Abstract

The review discusses the recurrence of Mycoplasma pneumoniae (M. pneumoniae), a bacterium causing atypical pneumonia, primarily affecting Europe and Asia due to climate change, immunity decline, antibiotic resistance, and genetic heterogeneity. The COVID-19 pandemic initially reduced M. pneumoniae cases due to preventative measures, but its reemergence suggests different transmission dynamics and exacerbates clinical severity with co-infections with other viruses. The pathogenicity of M. pneumoniae is attributed to its intracellular changes, toxin release, and adhesion processes, which can result in a variety of symptoms and problems. Antibiotics and immunomodulators are used in treatment, and attempts are being made to create vaccines. Effective management of its reappearance necessitates surveillance and preventative measures, especially in the context of co-infections and potential outbreaks.

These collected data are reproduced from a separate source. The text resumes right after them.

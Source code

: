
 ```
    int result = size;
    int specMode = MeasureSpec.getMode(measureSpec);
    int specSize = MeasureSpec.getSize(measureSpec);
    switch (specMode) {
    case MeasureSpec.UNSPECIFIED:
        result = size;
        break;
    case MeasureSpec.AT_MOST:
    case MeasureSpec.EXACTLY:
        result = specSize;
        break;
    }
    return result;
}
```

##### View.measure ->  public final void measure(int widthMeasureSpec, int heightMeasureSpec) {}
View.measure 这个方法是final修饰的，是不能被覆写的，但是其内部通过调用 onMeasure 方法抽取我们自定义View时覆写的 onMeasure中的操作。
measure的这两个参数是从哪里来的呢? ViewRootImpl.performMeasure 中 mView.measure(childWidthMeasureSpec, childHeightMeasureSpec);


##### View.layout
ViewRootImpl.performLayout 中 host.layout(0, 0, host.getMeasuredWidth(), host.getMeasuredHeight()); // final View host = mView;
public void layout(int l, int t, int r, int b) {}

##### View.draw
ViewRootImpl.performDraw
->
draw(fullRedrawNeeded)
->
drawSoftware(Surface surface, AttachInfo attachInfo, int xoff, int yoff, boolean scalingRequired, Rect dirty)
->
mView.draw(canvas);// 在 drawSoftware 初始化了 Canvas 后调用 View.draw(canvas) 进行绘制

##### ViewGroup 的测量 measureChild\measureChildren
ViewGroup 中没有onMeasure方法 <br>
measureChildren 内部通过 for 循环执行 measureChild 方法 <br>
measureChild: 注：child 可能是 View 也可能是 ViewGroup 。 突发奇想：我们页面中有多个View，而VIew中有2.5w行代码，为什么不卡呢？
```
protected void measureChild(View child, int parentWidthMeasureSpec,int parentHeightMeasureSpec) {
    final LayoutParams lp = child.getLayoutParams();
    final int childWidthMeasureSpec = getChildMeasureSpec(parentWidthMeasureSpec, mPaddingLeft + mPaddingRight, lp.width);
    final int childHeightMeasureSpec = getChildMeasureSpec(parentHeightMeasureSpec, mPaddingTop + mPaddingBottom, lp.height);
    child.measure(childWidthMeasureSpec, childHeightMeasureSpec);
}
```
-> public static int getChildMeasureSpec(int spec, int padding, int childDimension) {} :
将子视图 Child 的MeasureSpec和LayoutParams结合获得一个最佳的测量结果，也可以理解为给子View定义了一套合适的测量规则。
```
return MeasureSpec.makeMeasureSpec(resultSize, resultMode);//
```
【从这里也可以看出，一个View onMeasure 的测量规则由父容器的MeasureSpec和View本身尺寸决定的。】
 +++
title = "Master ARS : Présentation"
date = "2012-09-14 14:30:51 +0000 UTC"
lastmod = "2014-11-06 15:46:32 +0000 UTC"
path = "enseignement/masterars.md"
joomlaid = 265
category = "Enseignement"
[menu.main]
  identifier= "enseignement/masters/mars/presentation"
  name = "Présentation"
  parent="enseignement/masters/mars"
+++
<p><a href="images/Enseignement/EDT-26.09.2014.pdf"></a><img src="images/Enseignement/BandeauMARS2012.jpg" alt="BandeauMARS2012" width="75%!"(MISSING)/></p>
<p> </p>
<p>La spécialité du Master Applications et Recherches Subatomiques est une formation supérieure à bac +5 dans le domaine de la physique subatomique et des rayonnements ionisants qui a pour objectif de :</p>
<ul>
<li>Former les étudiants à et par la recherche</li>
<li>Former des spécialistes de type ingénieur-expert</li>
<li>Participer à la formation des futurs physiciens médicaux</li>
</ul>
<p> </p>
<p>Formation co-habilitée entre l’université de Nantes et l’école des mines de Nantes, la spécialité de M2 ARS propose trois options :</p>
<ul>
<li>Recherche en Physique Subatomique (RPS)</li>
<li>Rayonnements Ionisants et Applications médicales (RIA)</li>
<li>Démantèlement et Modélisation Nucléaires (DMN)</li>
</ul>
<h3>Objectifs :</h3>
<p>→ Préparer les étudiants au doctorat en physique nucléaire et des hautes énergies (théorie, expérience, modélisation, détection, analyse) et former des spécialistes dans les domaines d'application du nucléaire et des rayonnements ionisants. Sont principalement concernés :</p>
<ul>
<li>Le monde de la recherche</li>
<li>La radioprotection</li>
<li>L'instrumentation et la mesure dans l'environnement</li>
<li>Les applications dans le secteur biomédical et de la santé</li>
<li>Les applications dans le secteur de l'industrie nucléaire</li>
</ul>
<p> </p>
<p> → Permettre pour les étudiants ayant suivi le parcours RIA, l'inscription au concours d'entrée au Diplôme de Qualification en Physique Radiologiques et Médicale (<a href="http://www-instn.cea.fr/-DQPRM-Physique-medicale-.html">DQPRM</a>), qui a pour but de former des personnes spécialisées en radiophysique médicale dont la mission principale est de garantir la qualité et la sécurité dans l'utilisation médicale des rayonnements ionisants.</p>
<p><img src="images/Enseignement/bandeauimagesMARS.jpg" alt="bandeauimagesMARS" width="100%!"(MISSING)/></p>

M. pneumoniae's resurgence highlights its reliance on a polarized cytoskeletal architecture for host cell attachment and pathogenicity through cytoadherence and cytotoxic agent synthesis. M. pneumoniae has returned even though the COVID-19 pandemic originally reduced incidence; this might be because of things like declining immunity and particular pathogenic characteristics. Meteorological factors like temperature and humidity, along with air quality, including pollutants like PM2.5 and NO2, increase susceptibility to environmental hazards. During the pandemic, non-pharmaceutical measures decreased transmission but did not eradicate the infection. Epidemics typically occur three to five years apart, emphasizing the need for ongoing study and observation. Antimicrobial resistance is a serious issue, necessitating caution and alternative therapies, especially in macrolides. COVID-19 pandemic lessons, such as mask use and hand hygiene, may help limit M. pneumoniae transmission.